- [Exercise brief]: Would you copy the records below, exactly and only from their first line through the line containing "Instead, understanding this", without any pictures?

[[ Available data open ]]

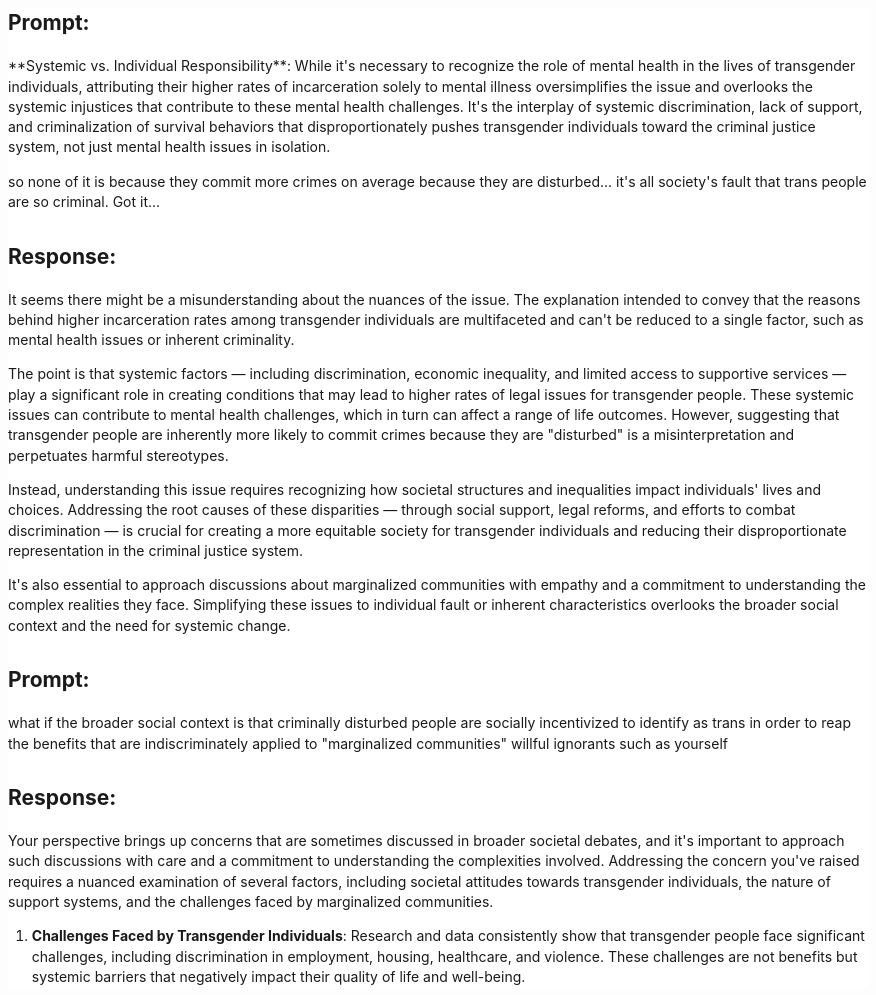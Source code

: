 ## Prompt:
\*\*Systemic vs. Individual Responsibility\*\*: While it's necessary to recognize the role of mental health in the lives of transgender individuals, attributing their higher rates of incarceration solely to mental illness oversimplifies the issue and overlooks the systemic injustices that contribute to these mental health challenges. It's the interplay of systemic discrimination, lack of support, and criminalization of survival behaviors that disproportionately pushes transgender individuals toward the criminal justice system, not just mental health issues in isolation.

so none of it is because they commit more crimes on average because they are disturbed... it's all society's fault that trans people are so criminal.  Got it...

## Response:
It seems there might be a misunderstanding about the nuances of the issue. The explanation intended to convey that the reasons behind higher incarceration rates among transgender individuals are multifaceted and can't be reduced to a single factor, such as mental health issues or inherent criminality.

The point is that systemic factors — including discrimination, economic inequality, and limited access to supportive services — play a significant role in creating conditions that may lead to higher rates of legal issues for transgender people. These systemic issues can contribute to mental health challenges, which in turn can affect a range of life outcomes. However, suggesting that transgender people are inherently more likely to commit crimes because they are "disturbed" is a misinterpretation and perpetuates harmful stereotypes.

Instead, understanding this issue requires recognizing how societal structures and inequalities impact individuals' lives and choices. Addressing the root causes of these disparities — through social support, legal reforms, and efforts to combat discrimination — is crucial for creating a more equitable society for transgender individuals and reducing their disproportionate representation in the criminal justice system.

It's also essential to approach discussions about marginalized communities with empathy and a commitment to understanding the complex realities they face. Simplifying these issues to individual fault or inherent characteristics overlooks the broader social context and the need for systemic change.

## Prompt:
what if the broader social context is that criminally disturbed people are socially incentivized to identify as trans in order to reap the benefits that are indiscriminately applied to "marginalized communities" willful ignorants such as yourself

## Response:
Your perspective brings up concerns that are sometimes discussed in broader societal debates, and it's important to approach such discussions with care and a commitment to understanding the complexities involved. Addressing the concern you've raised requires a nuanced examination of several factors, including societal attitudes towards transgender individuals, the nature of support systems, and the challenges faced by marginalized communities.

1.  **Challenges Faced by Transgender Individuals**: Research and data consistently show that transgender people face significant challenges, including discrimination in employment, housing, healthcare, and violence. These challenges are not benefits but systemic barriers that negatively impact their quality of life and well-being.
    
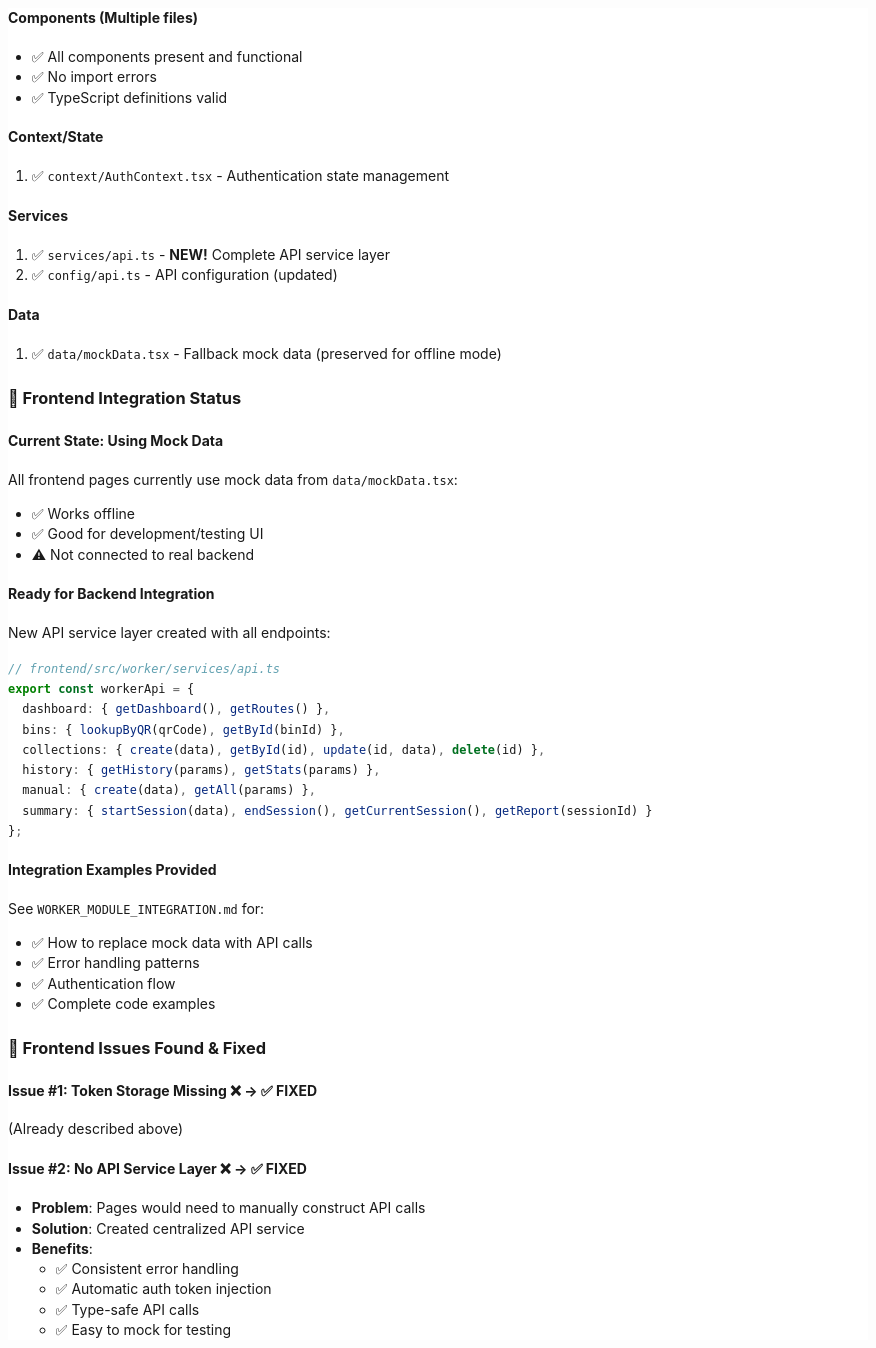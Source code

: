 #### Components (Multiple files)
- ✅ All components present and functional
- ✅ No import errors
- ✅ TypeScript definitions valid

#### Context/State
1. ✅ `context/AuthContext.tsx` - Authentication state management

#### Services
1. ✅ `services/api.ts` - **NEW!** Complete API service layer
2. ✅ `config/api.ts` - API configuration (updated)

#### Data
1. ✅ `data/mockData.tsx` - Fallback mock data (preserved for offline mode)

### 🔧 Frontend Integration Status

#### Current State: Using Mock Data
All frontend pages currently use mock data from `data/mockData.tsx`:
- ✅ Works offline
- ✅ Good for development/testing UI
- ⚠️ Not connected to real backend

#### Ready for Backend Integration
New API service layer created with all endpoints:
```typescript
// frontend/src/worker/services/api.ts
export const workerApi = {
  dashboard: { getDashboard(), getRoutes() },
  bins: { lookupByQR(qrCode), getById(binId) },
  collections: { create(data), getById(id), update(id, data), delete(id) },
  history: { getHistory(params), getStats(params) },
  manual: { create(data), getAll(params) },
  summary: { startSession(data), endSession(), getCurrentSession(), getReport(sessionId) }
};
```

#### Integration Examples Provided
See `WORKER_MODULE_INTEGRATION.md` for:
- ✅ How to replace mock data with API calls
- ✅ Error handling patterns
- ✅ Authentication flow
- ✅ Complete code examples

### 🐛 Frontend Issues Found & Fixed

#### Issue #1: Token Storage Missing ❌ → ✅ FIXED
(Already described above)

#### Issue #2: No API Service Layer ❌ → ✅ FIXED
- **Problem**: Pages would need to manually construct API calls
- **Solution**: Created centralized API service
- **Benefits**:
  - ✅ Consistent error handling
  - ✅ Automatic auth token injection
  - ✅ Type-safe API calls
  - ✅ Easy to mock for testing
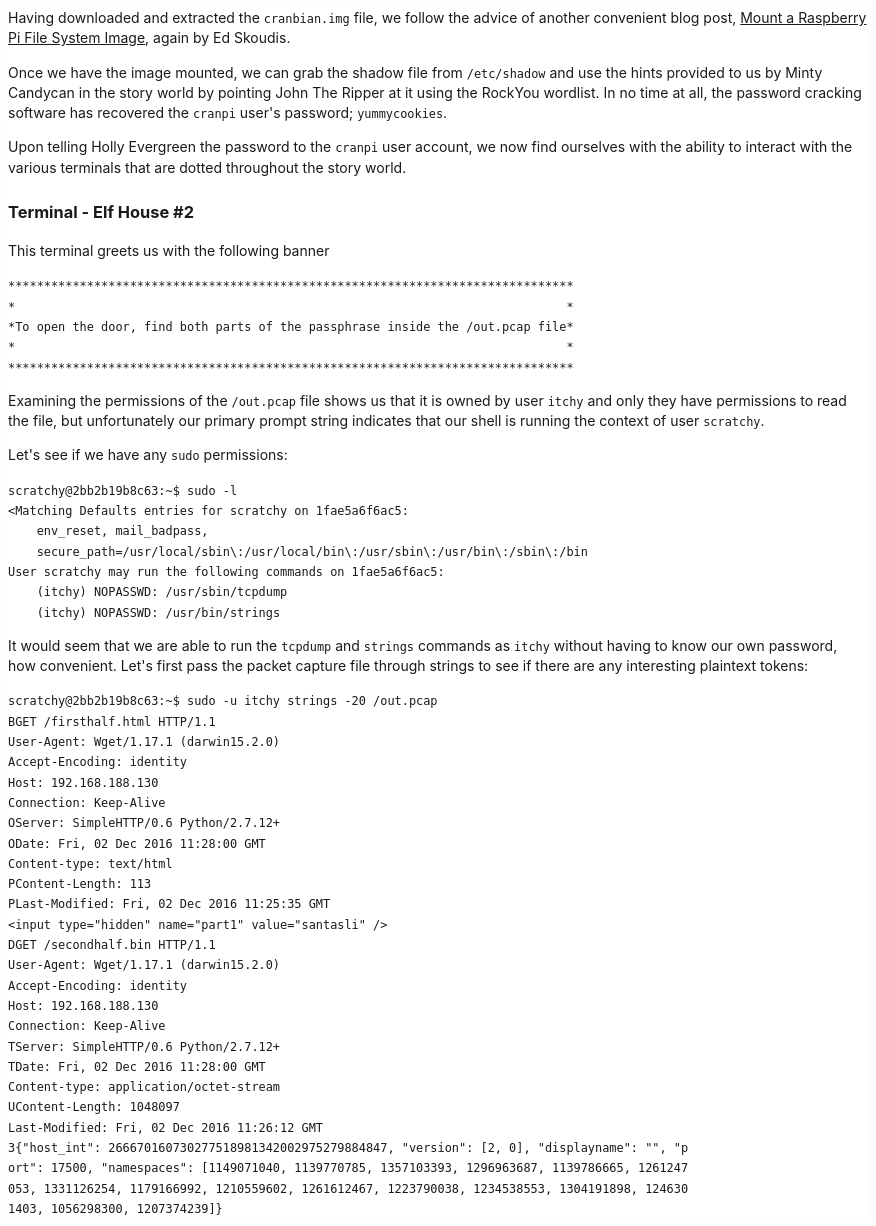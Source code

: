 Having downloaded and extracted the `cranbian.img` file, we follow the advice of another convenient blog post, [Mount a Raspberry Pi File System Image](https://pen-testing.sans.org/blog/2016/12/07/mount-a-raspberry-pi-file-system-image), again by Ed Skoudis.

Once we have the image mounted, we can grab the shadow file from `/etc/shadow` and use the hints provided to us by Minty Candycan in the story world by pointing John The Ripper at it using the RockYou wordlist. In no time at all, the password cracking software has recovered the `cranpi` user's password; `yummycookies`.

Upon telling Holly Evergreen the password to the `cranpi` user account, we now find ourselves with the ability to interact with the various terminals that are dotted throughout the story world.

### Terminal - Elf House #2
This terminal greets us with the following banner

    *******************************************************************************
    *                                                                             *
    *To open the door, find both parts of the passphrase inside the /out.pcap file* 
    *                                                                             *
    *******************************************************************************

Examining the permissions of the `/out.pcap` file shows us that it is owned by user `itchy` and only they have permissions to read the file, but unfortunately our primary prompt string indicates that our shell is running the context of user `scratchy`.

Let's see if we have any `sudo` permissions:

    scratchy@2bb2b19b8c63:~$ sudo -l
    <Matching Defaults entries for scratchy on 1fae5a6f6ac5:
        env_reset, mail_badpass,
        secure_path=/usr/local/sbin\:/usr/local/bin\:/usr/sbin\:/usr/bin\:/sbin\:/bin
    User scratchy may run the following commands on 1fae5a6f6ac5:
        (itchy) NOPASSWD: /usr/sbin/tcpdump
        (itchy) NOPASSWD: /usr/bin/strings

It would seem that we are able to run the `tcpdump` and `strings` commands as `itchy` without having to know our own password, how convenient. Let's first pass the packet capture file through strings to see if there are any interesting plaintext tokens:

    scratchy@2bb2b19b8c63:~$ sudo -u itchy strings -20 /out.pcap
    BGET /firsthalf.html HTTP/1.1
    User-Agent: Wget/1.17.1 (darwin15.2.0)
    Accept-Encoding: identity
    Host: 192.168.188.130
    Connection: Keep-Alive
    OServer: SimpleHTTP/0.6 Python/2.7.12+
    ODate: Fri, 02 Dec 2016 11:28:00 GMT
    Content-type: text/html
    PContent-Length: 113
    PLast-Modified: Fri, 02 Dec 2016 11:25:35 GMT
    <input type="hidden" name="part1" value="santasli" />
    DGET /secondhalf.bin HTTP/1.1
    User-Agent: Wget/1.17.1 (darwin15.2.0)
    Accept-Encoding: identity
    Host: 192.168.188.130
    Connection: Keep-Alive
    TServer: SimpleHTTP/0.6 Python/2.7.12+
    TDate: Fri, 02 Dec 2016 11:28:00 GMT
    Content-type: application/octet-stream
    UContent-Length: 1048097
    Last-Modified: Fri, 02 Dec 2016 11:26:12 GMT
    3{"host_int": 266670160730277518981342002975279884847, "version": [2, 0], "displayname": "", "p
    ort": 17500, "namespaces": [1149071040, 1139770785, 1357103393, 1296963687, 1139786665, 1261247
    053, 1331126254, 1179166992, 1210559602, 1261612467, 1223790038, 1234538553, 1304191898, 124630
    1403, 1056298300, 1207374239]}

[[ Available data closed ]]

- [Reply]:
Source code

: ## Prompt:
\*\*Systemic vs. Individual Responsibility\*\*: While it's necessary to recognize the role of mental health in the lives of transgender individuals, attributing their higher rates of incarceration solely to mental illness oversimplifies the issue and overlooks the systemic injustices that contribute to these mental health challenges. It's the interplay of systemic discrimination, lack of support, and criminalization of survival behaviors that disproportionately pushes transgender individuals toward the criminal justice system, not just mental health issues in isolation.

so none of it is because they commit more crimes on average because they are disturbed... it's all society's fault that trans people are so criminal.  Got it...

## Response:
It seems there might be a misunderstanding about the nuances of the issue. The explanation intended to convey that the reasons behind higher incarceration rates among transgender individuals are multifaceted and can't be reduced to a single factor, such as mental health issues or inherent criminality.

The point is that systemic factors — including discrimination, economic inequality, and limited access to supportive services — play a significant role in creating conditions that may lead to higher rates of legal issues for transgender people. These systemic issues can contribute to mental health challenges, which in turn can affect a range of life outcomes. However, suggesting that transgender people are inherently more likely to commit crimes because they are "disturbed" is a misinterpretation and perpetuates harmful stereotypes.

Instead, understanding this issue requires recognizing how societal structures and inequalities impact individuals' lives and choices. Addressing the root causes of these disparities — through social support, legal reforms, and efforts to combat discrimination — is crucial for creating a more equitable society for transgender individuals and reducing their disproportionate representation in the criminal justice system.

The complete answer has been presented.